Shakespeare, Ideology, and the Catholic Church

Robert Miola has a devastating review of Joseph Pearce's The Quest for Shakespeare in the current issue of First Things. Miola says that Pearce's work suffers from two fatal flaws: firstly, Pearce's biographical account of Shakespeare appears to exhibit no real familiarity with the rudiments of modern Shakespeare scholarship. While I have no pretensions to Shakespearean historiography, this seems about right to me. I had seen lighter versions of Pearce's fundamental thesis pop up in various conservative Catholic media outlets previously, and I always thought it was a bit ridiculous. Despite my limited knowledge of Shakespeare and his place in English history, I could not quite fathom how one of the most overly-researched figures in English literature could lately be discovered as a Catholic.

The larger and more important criticism that Miola makes is to pose the question of why a recusant Shakespeare matters at all. Though Miola does not put it so forcefully, he seems to indicate that Pearce's work is primarily ideology masquerading as scholarship, noting with irony that Pearce himself decries such ideologically-driven scholarship when in the form of post-structuralist theory. In short, Miola argues that, in attempting to locate a Catholic Bard, Pearce operates within the same structural and methodological world as his ideological opponents.

If Miola is correct, then I would suggest that Pearce's work is representative of a larger trend within the world of conservative Catholicism, namely the tendency to express the faith within a neat framework of ideological concepts. Such ideology typically divides the world into opposing theological schemes, between which there can be little hope of reconciliation or even understanding. Needless to say, one of these schemes would be considered intrinsically orthodox, and the rest are to be thought of as essentially heretical. Google the phrase "save the liturgy, save the world" sometime, and you can see some excellent examples of what I refer to here.

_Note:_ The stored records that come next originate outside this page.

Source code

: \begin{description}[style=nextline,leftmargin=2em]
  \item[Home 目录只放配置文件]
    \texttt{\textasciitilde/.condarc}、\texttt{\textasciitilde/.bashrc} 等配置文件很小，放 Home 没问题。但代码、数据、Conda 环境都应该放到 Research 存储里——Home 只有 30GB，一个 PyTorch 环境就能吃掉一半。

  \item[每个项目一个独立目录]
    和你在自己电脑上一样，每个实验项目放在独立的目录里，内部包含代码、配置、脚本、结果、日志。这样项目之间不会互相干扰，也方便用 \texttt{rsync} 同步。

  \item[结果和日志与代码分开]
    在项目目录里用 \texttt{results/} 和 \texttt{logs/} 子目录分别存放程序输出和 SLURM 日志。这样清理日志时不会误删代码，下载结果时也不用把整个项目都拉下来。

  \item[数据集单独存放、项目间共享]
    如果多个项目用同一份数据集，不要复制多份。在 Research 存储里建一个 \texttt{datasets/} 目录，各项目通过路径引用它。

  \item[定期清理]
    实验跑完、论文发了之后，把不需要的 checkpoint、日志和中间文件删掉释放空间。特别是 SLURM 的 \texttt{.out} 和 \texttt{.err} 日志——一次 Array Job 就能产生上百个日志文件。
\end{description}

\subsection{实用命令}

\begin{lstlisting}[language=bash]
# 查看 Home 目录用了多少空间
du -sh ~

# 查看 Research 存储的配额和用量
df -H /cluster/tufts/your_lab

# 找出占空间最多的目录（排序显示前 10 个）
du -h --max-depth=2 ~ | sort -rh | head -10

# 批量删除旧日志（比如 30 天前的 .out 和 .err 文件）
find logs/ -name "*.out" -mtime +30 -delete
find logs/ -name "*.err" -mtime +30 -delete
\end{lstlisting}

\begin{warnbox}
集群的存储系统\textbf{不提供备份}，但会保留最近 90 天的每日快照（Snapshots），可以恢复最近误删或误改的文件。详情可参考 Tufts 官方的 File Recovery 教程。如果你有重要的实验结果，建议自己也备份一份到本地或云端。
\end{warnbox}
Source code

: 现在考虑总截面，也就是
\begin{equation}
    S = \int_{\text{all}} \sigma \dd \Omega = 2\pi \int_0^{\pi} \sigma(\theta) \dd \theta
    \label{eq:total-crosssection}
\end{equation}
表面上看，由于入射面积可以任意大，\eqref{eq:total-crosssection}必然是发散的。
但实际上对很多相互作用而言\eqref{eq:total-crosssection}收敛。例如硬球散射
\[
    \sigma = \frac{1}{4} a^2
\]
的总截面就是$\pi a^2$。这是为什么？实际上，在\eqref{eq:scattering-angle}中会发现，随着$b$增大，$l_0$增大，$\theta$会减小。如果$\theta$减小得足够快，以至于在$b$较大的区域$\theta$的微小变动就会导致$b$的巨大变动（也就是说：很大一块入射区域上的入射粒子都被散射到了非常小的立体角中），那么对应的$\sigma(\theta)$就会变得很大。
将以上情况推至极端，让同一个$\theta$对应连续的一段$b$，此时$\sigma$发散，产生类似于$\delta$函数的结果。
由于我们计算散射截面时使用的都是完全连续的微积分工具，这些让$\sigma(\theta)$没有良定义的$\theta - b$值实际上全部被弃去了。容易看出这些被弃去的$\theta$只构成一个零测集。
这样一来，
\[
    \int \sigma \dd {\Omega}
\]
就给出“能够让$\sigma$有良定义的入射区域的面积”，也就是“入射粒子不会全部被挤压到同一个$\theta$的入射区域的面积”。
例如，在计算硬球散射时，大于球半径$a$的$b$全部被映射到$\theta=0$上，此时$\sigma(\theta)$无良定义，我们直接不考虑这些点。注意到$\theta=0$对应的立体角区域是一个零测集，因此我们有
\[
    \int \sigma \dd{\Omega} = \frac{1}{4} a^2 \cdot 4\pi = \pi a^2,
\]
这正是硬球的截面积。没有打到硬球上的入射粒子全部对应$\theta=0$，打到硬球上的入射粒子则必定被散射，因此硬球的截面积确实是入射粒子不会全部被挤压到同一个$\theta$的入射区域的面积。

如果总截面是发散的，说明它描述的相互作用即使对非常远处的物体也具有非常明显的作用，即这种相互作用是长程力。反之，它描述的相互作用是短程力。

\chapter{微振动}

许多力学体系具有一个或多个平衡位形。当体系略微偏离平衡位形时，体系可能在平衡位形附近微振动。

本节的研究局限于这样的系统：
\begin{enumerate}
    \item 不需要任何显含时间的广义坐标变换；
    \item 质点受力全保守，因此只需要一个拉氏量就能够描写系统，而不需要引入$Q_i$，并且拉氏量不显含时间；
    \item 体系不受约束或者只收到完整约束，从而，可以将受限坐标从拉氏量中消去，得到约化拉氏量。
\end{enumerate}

I think this is trend is fundamentally destructive, and runs counter to the aims that most faithful Catholics hope to achieve within the Church. Conservative Catholics would do well to remember that a slavish commitment to ideology is part of what led to the current mess within the Church. A simple inversion of liberal ideology which masquerades under the label of orthodoxy will not solve any problems, and is likely only to perpetuate them in the long run. The Catholic "worldview" (if there is such a thing) is one that sees things for what they really are. Jesus Christ is the eternal Word that grounds all reality, and our call to conversion is a call to union with that Reality. Ideology, whether conservative or liberal, is a move away from what is real, towards our own self-constructed ideas, and must inevitably lead away from Christ Himself.